La Settimana Santa inizia dopo il periodo quaresimale, la Domenica delle Palme e si conclude con la Pasqua. I rituali della Settimana Santa appartengono alla tradizione del dramma sacro, espressione della partecipazione popolare alla liturgia e al sentimento del lutto per la morte di Cristo. La celebrazione del lutto si manifesta in modo particolare attraverso le processioni del Cristo Morto, organizzate in molte località italiane il Venerdi Santo e ampiamente diffuse in Molise e in tutta l'area meridionale.

Il Venerdi Santo di Isernia

La processione del Cristo Morto di Isernia è resa particolarmente suggestiva dalla partecipazione di penitenti, uomini e donne, che indossano una tunica bianca, cinta da un cordone rosso, e un cappuccio che ne cela l'identità. I penitenti portano croci e simulacri raffiguranti la passione e la morte di Gesù: le statue del Cristo Morto e della Mater Dolorosa, i busti degli Ecce Homo e le croci. Alcuni incappucciati sono scalzi, in segno di penitenza. Alla processione, organizzata dalla confraternita del Santissimo Sacramento, partecipano anche le confraternite di Santa Maria del Suffragio, di San Domenico, di Sant'Antonio e l'arciconfraternita di San Nicandro e San Pietro Celestino. Nella confraternita di Sant'Antonio è ampia la partecipazione dei Rom di Isernia, molto devoti a questo santo. Le confraternite si distinguono per il colore delle mantelline o mozzette indossate dai fedeli non incappucciati, tra i quali vi sono numerosi bambini.

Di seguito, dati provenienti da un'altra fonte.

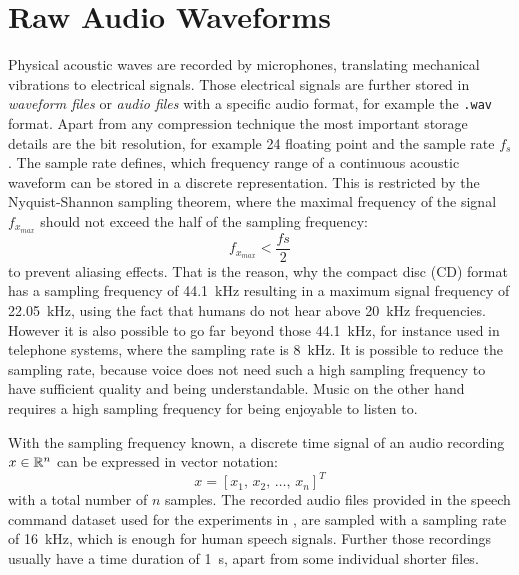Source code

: 
\section{Raw Audio Waveforms}\label{sec:signal_raw}
\thesisStateReady
Physical acoustic waves are recorded by microphones, translating mechanical vibrations to electrical signals. 
Those electrical signals are further stored in \emph{waveform files} or \emph{audio files} with a specific audio format, for example the \texttt{.wav} format.
Apart from any compression technique the most important storage details are the bit resolution, for example \SI{24}{\bit} floating point and the sample rate $f_s$. 
The sample rate defines, which frequency range of a continuous acoustic waveform can be stored in a discrete representation.
This is restricted by the Nyquist-Shannon sampling theorem, where the maximal frequency of the signal $f_{x_{max}}$ should not exceed the half of the sampling frequency: 
\begin{equation}\label{eq:signal_raw_nyquist}
  f_{x_{max}} < \frac{fs}{2}
\end{equation}
to prevent aliasing effects.
That is the reason, why the compact disc (CD) format has a sampling frequency of \SI{44.1}{\kilo\hertz} resulting in a maximum signal frequency of \SI{22.05}{\kilo\hertz}, using the fact that humans do not hear above \SI{20}{\kilo\hertz} frequencies.
However it is also possible to go far beyond those \SI{44.1}{\kilo\hertz}, for instance used in telephone systems, where the sampling rate is \SI{8}{\kilo\hertz}.
It is possible to reduce the sampling rate, because voice does not need such a high sampling frequency to have sufficient quality and being understandable.
Music on the other hand requires a high sampling frequency for being enjoyable to listen to.

With the sampling frequency known, a discrete time signal of an audio recording $x \in \mathbb{R}^n$ can be expressed in vector notation:
\begin{equation}\label{eq:signal_raw_x}
  x = [x_1,\, x_2,\, \dots,\, x_n]^T
\end{equation}
with a total number of $n$ samples.
The recorded audio files provided in the speech command dataset \cite{Warden2018} used for the experiments in , are sampled with a sampling rate of \SI{16}{\kilo\hertz}, which is enough for human speech signals.
Further those recordings usually have a time duration of \SI{1}{\second}, apart from some individual shorter files.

Nel Venerdì Santo di Isernia i simulacri religiosi hanno un'importanza fondamentale, e ad essi viene dedicata una particolare attenzione. La preparazione delle statue della Mater Dolorosa e del Cristo Morto è infatti eseguita da alcune donne anziane, con accuratezza e, come spesso accade in questi casi, in un'atmosfera di riservatezza e di religioso raccoglimento. Il corpo del Cristo sul letto di morte, segnato dalle rosse ferite del martirio, è ornato con una composizione di fiori freschi che lo circonda interamente. La statua dell'Addolorata viene vestita con un abito nero e un mantello, arricchiti da ricami dorati, sulla testa ha una corona e sul petto un grande cuore argenteo, trafitto da sette spade, i sette peccati capitali. Il sentimento di dolore è reiterato nei busti dell'Ecce Homo, che presentano Gesù dopo la flagellazione, con le mani legate e un fusto di canna, posto di traverso, simbolo dello scettro derisorio. L'immagine dell'Ecce Homo, con la corona di spine e il mantello rosso che lascia intravedere i segni della tortura, accentuando l'umiliazione di Cristo, rafforza il senso di pietosa condivisione del lutto. In queste intense espressioni iconografiche, frutto dell'adattamento tra arte religiosa e devozione popolare, emerge il contrasto tra la vita e la morte, rappresentato nei colori: il rosso del sangue, la varietà dei fiori, il nero delle vesti, l'oro dei ricami, infine il bianco, dirompente dai corpi gessosi e dagli abiti degli incappucciati.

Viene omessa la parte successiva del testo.